An officer was supposed to be on duty at Nichols as airdrome officer and spend the night there. I pulled the first night. The next day I spent checking on maintenance and having the men dig fox holes where they had to work. This was in case they should be caught in a surprise raid. We had our regular eleven o’clock bombing raid that day, but I found a hole to crawl into during this one.
By this time most of the buildings had been destroyed on Nichols and none of the bombs were doing any further damage. The bombers seemed to be trying to hit the runways and what few planes we had left, but they did a very good of missing. They had done an excellent job of bombing the first few days of the war, but now they never seemed to hit their target. I think they used their most experienced pilots at first, and then started using a bunch of greenhorns.

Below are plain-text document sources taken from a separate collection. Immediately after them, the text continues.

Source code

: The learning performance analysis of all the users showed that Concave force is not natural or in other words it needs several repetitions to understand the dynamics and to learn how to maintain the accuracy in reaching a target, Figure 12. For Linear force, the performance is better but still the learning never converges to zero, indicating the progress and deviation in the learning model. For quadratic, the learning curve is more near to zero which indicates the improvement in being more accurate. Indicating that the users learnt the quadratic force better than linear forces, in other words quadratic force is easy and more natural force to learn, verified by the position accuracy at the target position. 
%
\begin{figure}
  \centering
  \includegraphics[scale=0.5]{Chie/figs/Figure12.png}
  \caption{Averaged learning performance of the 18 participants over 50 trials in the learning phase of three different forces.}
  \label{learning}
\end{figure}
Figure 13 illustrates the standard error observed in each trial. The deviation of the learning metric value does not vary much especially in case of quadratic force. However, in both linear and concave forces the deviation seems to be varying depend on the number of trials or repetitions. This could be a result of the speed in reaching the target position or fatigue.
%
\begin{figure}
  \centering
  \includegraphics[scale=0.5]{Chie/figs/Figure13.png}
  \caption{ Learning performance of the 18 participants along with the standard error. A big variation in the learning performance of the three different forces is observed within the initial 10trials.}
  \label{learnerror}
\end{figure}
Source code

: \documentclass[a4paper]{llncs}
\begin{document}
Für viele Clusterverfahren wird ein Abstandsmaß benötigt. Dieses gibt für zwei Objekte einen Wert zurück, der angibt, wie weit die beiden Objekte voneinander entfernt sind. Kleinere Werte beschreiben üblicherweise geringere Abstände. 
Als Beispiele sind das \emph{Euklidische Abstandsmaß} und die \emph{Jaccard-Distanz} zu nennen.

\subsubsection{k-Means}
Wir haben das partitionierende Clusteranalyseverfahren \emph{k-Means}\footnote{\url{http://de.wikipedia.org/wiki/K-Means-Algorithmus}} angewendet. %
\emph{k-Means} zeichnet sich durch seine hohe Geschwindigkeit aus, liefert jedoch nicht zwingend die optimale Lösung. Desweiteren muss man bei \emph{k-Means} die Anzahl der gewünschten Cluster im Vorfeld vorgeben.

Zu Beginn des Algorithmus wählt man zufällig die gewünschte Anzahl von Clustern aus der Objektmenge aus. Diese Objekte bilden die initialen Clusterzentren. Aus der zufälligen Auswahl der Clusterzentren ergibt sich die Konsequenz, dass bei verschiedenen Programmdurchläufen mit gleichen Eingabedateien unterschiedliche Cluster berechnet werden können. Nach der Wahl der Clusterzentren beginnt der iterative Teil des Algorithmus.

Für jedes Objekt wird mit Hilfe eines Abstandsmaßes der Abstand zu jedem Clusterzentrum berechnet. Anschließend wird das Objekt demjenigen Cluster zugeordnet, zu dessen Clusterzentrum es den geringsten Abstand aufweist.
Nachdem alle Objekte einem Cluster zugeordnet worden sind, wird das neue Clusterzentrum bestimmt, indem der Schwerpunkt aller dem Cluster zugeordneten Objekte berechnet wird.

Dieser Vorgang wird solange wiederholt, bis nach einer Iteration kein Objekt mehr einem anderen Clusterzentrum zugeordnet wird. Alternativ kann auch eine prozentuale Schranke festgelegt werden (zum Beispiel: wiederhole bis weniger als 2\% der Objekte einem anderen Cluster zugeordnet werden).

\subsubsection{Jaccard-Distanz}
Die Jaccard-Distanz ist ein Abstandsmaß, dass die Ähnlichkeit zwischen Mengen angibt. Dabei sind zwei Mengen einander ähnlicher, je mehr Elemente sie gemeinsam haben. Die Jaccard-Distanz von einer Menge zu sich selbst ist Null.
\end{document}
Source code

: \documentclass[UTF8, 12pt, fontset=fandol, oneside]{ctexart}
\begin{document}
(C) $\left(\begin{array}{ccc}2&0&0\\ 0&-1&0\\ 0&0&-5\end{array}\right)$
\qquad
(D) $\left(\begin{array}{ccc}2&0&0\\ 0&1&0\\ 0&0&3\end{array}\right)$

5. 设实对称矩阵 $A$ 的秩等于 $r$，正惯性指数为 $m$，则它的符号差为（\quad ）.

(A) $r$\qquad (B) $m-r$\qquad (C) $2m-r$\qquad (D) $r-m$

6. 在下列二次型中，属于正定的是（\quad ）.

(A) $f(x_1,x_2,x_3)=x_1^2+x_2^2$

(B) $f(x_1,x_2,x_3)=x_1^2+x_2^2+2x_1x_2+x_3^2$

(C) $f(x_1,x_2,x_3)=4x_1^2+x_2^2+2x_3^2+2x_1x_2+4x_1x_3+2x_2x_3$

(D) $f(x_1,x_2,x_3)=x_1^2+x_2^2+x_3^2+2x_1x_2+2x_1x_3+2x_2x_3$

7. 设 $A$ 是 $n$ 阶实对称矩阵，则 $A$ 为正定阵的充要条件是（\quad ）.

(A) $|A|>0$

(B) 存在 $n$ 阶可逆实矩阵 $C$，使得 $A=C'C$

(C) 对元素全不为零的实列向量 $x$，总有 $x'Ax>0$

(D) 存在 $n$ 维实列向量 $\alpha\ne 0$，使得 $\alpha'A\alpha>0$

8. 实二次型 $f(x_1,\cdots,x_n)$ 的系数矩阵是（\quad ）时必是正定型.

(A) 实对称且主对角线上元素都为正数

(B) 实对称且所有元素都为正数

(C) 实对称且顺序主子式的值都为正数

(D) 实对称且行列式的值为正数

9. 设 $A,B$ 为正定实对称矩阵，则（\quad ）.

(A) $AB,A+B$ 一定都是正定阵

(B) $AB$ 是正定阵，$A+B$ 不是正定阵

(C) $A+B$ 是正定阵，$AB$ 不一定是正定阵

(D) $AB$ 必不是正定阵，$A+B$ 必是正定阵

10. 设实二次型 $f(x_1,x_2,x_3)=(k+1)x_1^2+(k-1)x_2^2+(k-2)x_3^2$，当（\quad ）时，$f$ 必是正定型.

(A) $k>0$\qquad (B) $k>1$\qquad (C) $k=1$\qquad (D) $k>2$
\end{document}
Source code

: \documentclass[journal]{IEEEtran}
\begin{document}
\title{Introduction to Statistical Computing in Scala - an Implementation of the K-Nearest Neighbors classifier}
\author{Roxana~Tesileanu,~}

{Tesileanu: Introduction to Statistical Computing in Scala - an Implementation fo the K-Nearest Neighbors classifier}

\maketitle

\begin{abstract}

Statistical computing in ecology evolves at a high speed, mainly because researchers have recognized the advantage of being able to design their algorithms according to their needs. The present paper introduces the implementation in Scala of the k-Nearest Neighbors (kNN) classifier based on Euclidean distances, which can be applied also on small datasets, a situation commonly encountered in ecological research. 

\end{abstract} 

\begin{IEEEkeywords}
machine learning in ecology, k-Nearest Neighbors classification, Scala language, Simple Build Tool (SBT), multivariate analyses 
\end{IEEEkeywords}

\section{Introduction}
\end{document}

That night I found another officer to stay on the field, and I went home a little before dark. After dinner Dorothy and I decided that we would like to go dancing and have a few drinks. She put on an evening gown, and I put on a civilian suit for the first time since the war had started, and off we went to the Manila Hotel which was about the only night spot that was still operating. The place was crowded to capacity with officers in uniform, and I was informed several times that I was breaking regulations by being in civilian clothes. It didn’t hurt my conscious all though, because it was such a relief to get out of uniform and forget the Army for a few hours. We danced and sipped Scotch and sodas until midnight when we decided that since both of us had to go to work early in the morning, we should go to bed. Everything in Manila was completely blacked-out that night. To move about, we had to creep along and feel our way.